I’ve been contemplating these questions since reading an intriguing article by Mashable’s Campaigns Editor, Lauren Drell, “Why Mapping Your DNA Could Save Your Life” over a week ago. Personal DNA test kits are now available for $99 (plus shipping) through the company 23andme. When I first learned about DNA genotyping years ago, I always assumed it would be cost prohibitive for me. Now, it sounds too easy! One only needs to send a few milliliters of saliva. No blood samples!
According to 23andme, their service will provide health and ancestry information from both the maternal and paternal lineages. Customers will learn the statistical risks for various illnesses/diseases, drug responses, traits and family history details. The personalized results will be available online within 6-8 weeks of returning the kit with periodic updates as researchers expand their knowledge base.
Why am I so fascinated with DNA genotyping? I enjoyed studying genetics in high school and in college. I remember predicting inherited traits by diagramming genotype combinations with Mendel’s Punnett squares. My interest may also stem from my medical background. Not only do I wish to learn about my own health risks, but I also like that my participation will contribute to research. I believe this is the future of medicine.

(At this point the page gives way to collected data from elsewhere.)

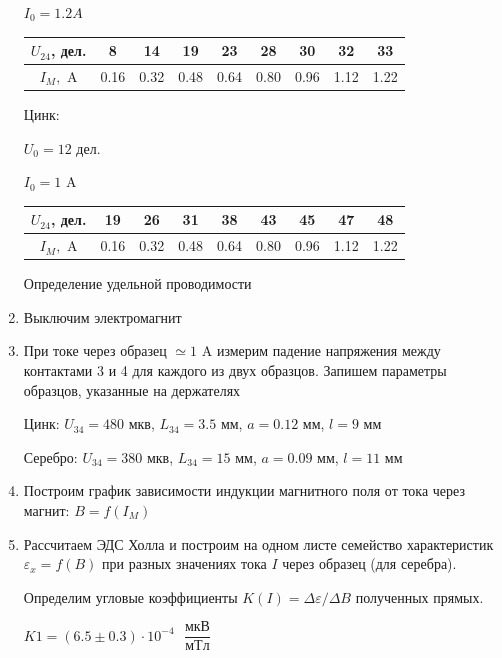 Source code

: \documentclass[a4paper, 12pt]{article}
\newcommand{\eps}{\varepsilon}
\begin{document}
\begin{enumerate}
        $I_0 = 1.2 A$

        \begin{tabular}{|c|c|c|c|c|c|c|c|c|} \hline
            $U_{24}$, дел. & 8 & 14 & 19 & 23 & 28 & 30 & 32 & 33 \\ \hline
            $I_M, \text{ A}$ & 0.16 & 0.32 & 0.48 & 0.64 & 0.80 & 0.96 & 1.12 & 1.22 \\ \hline
        \end{tabular}

        Цинк:

        $U_0 = 12$ дел.

        $I_0 = 1$ A

        \begin{tabular}{|c|c|c|c|c|c|c|c|c|} \hline
            $U_{24}$, дел. & 19 & 26 & 31 & 38 & 43 & 45 & 47 & 48 \\ \hline
            $I_M, \text{ A}$ & 0.16 & 0.32 & 0.48 & 0.64 & 0.80 & 0.96 & 1.12 & 1.22 \\ \hline
        \end{tabular}

        \begin{center}
            Определение удельной проводимости
        \end{center}

        \item Выключим электромагнит
        
        \item При токе через образец $\simeq 1$ A измерим падение напряжения между контактами 3 и 4 для каждого из двух образцов. Запишем параметры образцов, указанные на держателях
        
        Цинк: $U_{34} = 480$ мкв, $L_{34} = 3.5$ мм, $a = 0.12$ мм, $l = 9$ мм

        Серебро: $U_{34} = 380$ мкв, $L_{34} = 15$ мм, $a = 0.09$ мм, $l = 11$ мм

        \item Построим график зависимости индукции магнитного поля от тока через магнит: $B = f(I_M)$
        
        \item Рассчитаем ЭДС Холла и построим на одном листе семейство характеристик $\eps_x = f(B)$ при разных значениях тока $I$ через образец (для серебра).
    
        Определим угловые коэффициенты $K(I) = \Delta \eps / \Delta B$ полученных прямых.
        
        $K1 = (6.5 \pm 0.3) \cdot 10^{-4} \text{ } \dfrac{мкВ}{мТл}$


\end{enumerate}
\end{document}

Additionally, I have been interested in my ancestry ever since working on a family tree in my sixth grade social studies class. Some of my family ancestry has already been researched and documented in a variety of family publications. I’ve not had much desire to delve further into those particulars. However, I’m curious to learn what DNA genotyping may uncover about my origins.

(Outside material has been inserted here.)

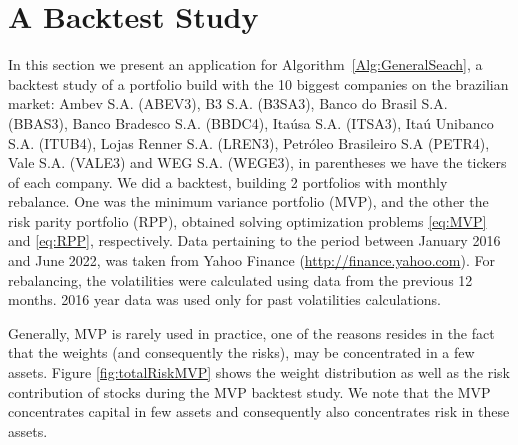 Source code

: \section{A Backtest Study}

In this section we present an application for Algorithm~\ref{Alg:GeneralSeach}, a backtest study of a portfolio build with the 10 biggest companies on the brazilian market: Ambev S.A. (ABEV3), B3 S.A. (B3SA3), Banco do Brasil S.A. (BBAS3), Banco Bradesco S.A. (BBDC4), Itaúsa S.A. (ITSA3), Itaú Unibanco S.A. (ITUB4), Lojas Renner S.A. (LREN3), Petróleo Brasileiro S.A (PETR4), Vale S.A. (VALE3) and WEG S.A. (WEGE3), in parentheses we have the tickers of each company.  We did a backtest, building 2 portfolios with monthly rebalance. One was the minimum variance portfolio (MVP), and the other the risk parity portfolio (RPP),  obtained solving optimization problems \eqref{eq:MVP} and \eqref{eq:RPP}, respectively. Data pertaining to the period between January 2016  and June 2022, was taken from Yahoo Finance (\url{http://finance.yahoo.com}). For rebalancing, the volatilities were calculated using data from the previous 12 months. 2016 year data was used only for past volatilities calculations.

Generally, MVP is rarely used in practice, one of the reasons resides in the fact that the weights (and consequently the risks), may be concentrated in a few assets. Figure \ref{fig:totalRiskMVP} shows the weight distribution as well as the risk contribution of stocks during the MVP backtest study. We note that the MVP concentrates capital in few assets and consequently also concentrates risk in these assets.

What’s giving me pause about doing this? I have to admit it was my husband’s initial reaction when I told him about this service. He’s a bit skeptical by nature and questioned the reliability of the company. So, I took some time to research the company and read online reviews. I couldn’t find much to discredit the company or to deter my interest.

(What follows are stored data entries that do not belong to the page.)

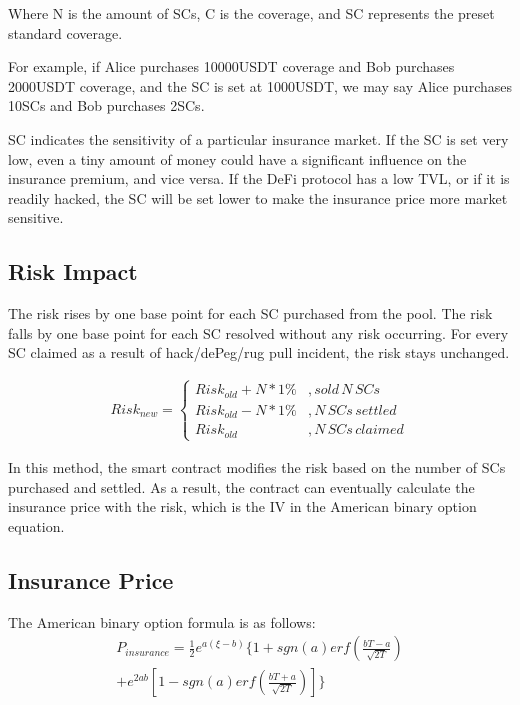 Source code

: Where N is the amount of SCs, C is the coverage, and SC represents the preset standard coverage.

For example, if Alice purchases 10000USDT coverage and Bob purchases 2000USDT coverage, and the SC is set at 1000USDT, we may say Alice purchases 10SCs and Bob purchases 2SCs.

SC indicates the sensitivity of a particular insurance market.
If the SC is set very low, even a tiny amount of money could have a significant influence on the insurance premium, and vice versa.
If the DeFi protocol has a low TVL, or if it is readily hacked, the SC will be set lower to make the insurance price more market sensitive.

\subsection{Risk Impact}\label{subsec:risk-impact}

The risk rises by one base point for each SC purchased from the pool.
The risk falls by one base point for each SC resolved without any risk occurring.
For every SC claimed as a result of hack/dePeg/rug pull incident, the risk stays unchanged.

\begin{align} Risk_{new} = \left\{
\begin{aligned}
Risk_{old} + N * 1\%&, {sold\,N\,SCs}\\
Risk_{old} - N * 1\%&, {N\,SCs\,settled} \\
Risk_{old} &, {N\,SCs\,claimed}
\end{aligned}\right.
\end{align}

In this method, the smart contract modifies the risk based on the number of SCs purchased and settled.
As a result, the contract can eventually calculate the insurance price with the risk, which is the IV in the American binary option equation.

\subsection{Insurance Price}\label{subsec:insurance-price}
The American binary option formula is as follows:
\begin{equation}
	\begin{split}
	     P_{insurance} =
			\frac{1}{2}e^{a(\xi-b)}\{1+sgn(a){erf}\left(\frac{bT-a}{\sqrt {2T}}\right) \\
	+ e^{2ab}[1-sgn(a){erf}(\frac{bT+a}{\sqrt {2T}})] \}
	\end{split}\label{eq:American binary option}
\end{equation}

The other night, my husband and I listened to a review of 23andme’s DNA genotyping on a podcast he frequently listens to called, Oh No, Ross and Carrie. Ross Blocher and Carrie Poppy are self-described “curious investigators” who explore the scientific validity of various claims. Both of them participated in the Personal Genome Service® and deemed the genotyping worthwhile for the curious! Now, he’s interested!
DNA genotyping may not be for everyone. There is a chance of learning some unexpected familial or health-related information. Some people express privacy concerns. That’s a valid issue given that digital databases can be compromised. But, many of us shop online and routinely give out personal information. Not much difference to me. Federal law does protect the results from being shared with third parties such as employers or insurance companies.
For me, any knowledge I obtain about my health will empower me to make informed decisions in the future. I am a strong believer in preventative health. I know that both environment factors and lifestyle choices impact my health despite inherited predispositions! I can take steps to decrease my risks of contracting certain illnesses/diseases in consultation with my medical practitioner.
I do believe I will order my DNA genotyping kit, spit and mail (along with one for my husband!). Time will only tell if I actually discover whether Phyllis is a relative or not. And, even if I don’t learn the truth about this piece of family lore, I may discover some other distant family member, famous or otherwise!
How about you? Are you interested in your genetic story? Would you want to know what disease processes you may be at risk for?